Consider the following options to lower AI-related dispute exposure:
- Establish litigation-ready AI governance. Vet internal and vendor tools, set “circle of trust” rules, implement policies and procedures, and continuously train and reinforce across stakeholders. Your AI governance framework should address data inputs, model transparency, human oversight and vendor due diligence—with clear audit trails.
- Update outside counsel AI guidelines. Specify permitted tools, confidentiality requirements and quality controls to prevent issues like “hallucinated” cases in briefs.
- Factor litigation funding into case assessments. Third-party funding is increasing, particularly by fueling patent lawsuits by non-practicing entities.
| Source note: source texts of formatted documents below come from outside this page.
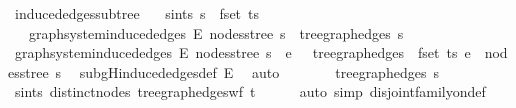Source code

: \begin{isabellebody}
{\isafoldproof}%
%
\isadelimproof
\isanewline
%
\endisadelimproof
\isanewline
{}\isamarkupfalse%
\ induced{\isacharunderscore}{\kern0pt}edges{\isacharunderscore}{\kern0pt}subtree{\isacharcolon}{\kern0pt}\isanewline
\ \ \ s{\isacharunderscore}{\kern0pt}in{\isacharunderscore}{\kern0pt}ts{\isacharcolon}{\kern0pt}\ {\isachardoublequoteopen}s\ {\isasymin}\ fset\ ts{\isachardoublequoteclose}\isanewline
\ \ \ {\isachardoublequoteopen}graph{\isacharunderscore}{\kern0pt}system{\isachardot}{\kern0pt}induced{\isacharunderscore}{\kern0pt}edges\ E{\isacharprime}{\kern0pt}\ {\isacharparenleft}{\kern0pt}nodes{\isacharunderscore}{\kern0pt}stree\ s{\isacharparenright}{\kern0pt}\ {\isacharequal}{\kern0pt}\ tree{\isacharunderscore}{\kern0pt}graph{\isacharunderscore}{\kern0pt}edges\ s{\isachardoublequoteclose}\isanewline
%
\isadelimproof
%
\endisadelimproof
%
\isatagproof
{}\isamarkupfalse%
{\isacharminus}{\kern0pt}\isanewline
\ \ \isamarkupfalse%
\ {\isachardoublequoteopen}graph{\isacharunderscore}{\kern0pt}system{\isachardot}{\kern0pt}induced{\isacharunderscore}{\kern0pt}edges\ E{\isacharprime}{\kern0pt}\ {\isacharparenleft}{\kern0pt}nodes{\isacharunderscore}{\kern0pt}stree\ s{\isacharparenright}{\kern0pt}\ {\isacharequal}{\kern0pt}\ {\isacharbraceleft}{\kern0pt}e\ {\isasymin}\ {\isasymUnion}\ {\isacharparenleft}{\kern0pt}tree{\isacharunderscore}{\kern0pt}graph{\isacharunderscore}{\kern0pt}edges\ {\isacharbackquote}{\kern0pt}\ fset\ ts{\isacharparenright}{\kern0pt}{\isachardot}{\kern0pt}\ e\ {\isasymsubseteq}\ nodes{\isacharunderscore}{\kern0pt}stree\ s{\isacharbraceright}{\kern0pt}{\isachardoublequoteclose}\ \isamarkupfalse%
\ subg{\isachardot}{\kern0pt}H{\isachardot}{\kern0pt}induced{\isacharunderscore}{\kern0pt}edges{\isacharunderscore}{\kern0pt}def\ E{\isacharprime}{\kern0pt}\ \isamarkupfalse%
\ auto\isanewline
\ \ \isamarkupfalse%
\ \isamarkupfalse%
\ {\isachardoublequoteopen}{\isasymdots}\ {\isacharequal}{\kern0pt}\ tree{\isacharunderscore}{\kern0pt}graph{\isacharunderscore}{\kern0pt}edges\ s{\isachardoublequoteclose}\isanewline
\ \ \ \ \isamarkupfalse%
\ s{\isacharunderscore}{\kern0pt}in{\isacharunderscore}{\kern0pt}ts\ distinct{\isacharunderscore}{\kern0pt}nodes\ tree{\isacharunderscore}{\kern0pt}graph{\isacharunderscore}{\kern0pt}edges{\isacharunderscore}{\kern0pt}wf\ t\isanewline
\ \ \ \ \isamarkupfalse%
\ {\isacharparenleft}{\kern0pt}auto\ simp{\isacharcolon}{\kern0pt}\ disjoint{\isacharunderscore}{\kern0pt}family{\isacharunderscore}{\kern0pt}on{\isacharunderscore}{\kern0pt}def{\isacharcomma}{\kern0pt}\isanewline

\end{isabellebody}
Consider this dynamic and the potential for increased patent disputes when assessing budgeting, legal staffing, and case risk.
How to operationalize all five trends with limited resources
The common thread is the need to do more with less:
1. Build protocols and eliminate accountability gaps and blindspots. With preparedness declining and leaner in-house litigation teams, create case assessment and management protocols for litigation matters. Craft, and regularly update, response playbooks for cyber incidents, accommodations and regulatory inquiries. Stress test those response playbooks with tabletop exercises.
2. Consolidate work with trusted outside counsel who know your business. Companies spend an average of $2.4 million annually on litigation, with 56 percent going to outside counsel. Organizations are responding by consolidating: 62 percent now use just one–five law firms (up from 55 percent in 2024). Concentrating work with fewer, well-aligned firms can improve efficiency and reduce costs.
3. Prioritize prevention. The most common litigation prevention tools are tightening contract language and providing employee training. Reassess language in contracts (particularly non-compete and non-solicitation agreements), review indemnification provisions and evaluate the appropriateness of your insurance coverage. Invest in contract improvements and compliance tools that reduce exposure before disputes arise-prevention is almost always cheaper than defense.
The current litigation environment rewards preparation. While dispute volumes may be plateauing, risk is concentrating in areas where impact is severe and the landscape is evolving rapidly. CEOs and in-house legal teams who build systematic approaches to these five trends, backed by repeatable playbooks and disciplined resource allocation, will be better positioned to manage litigation when it arrives—and to prevent it in the first place.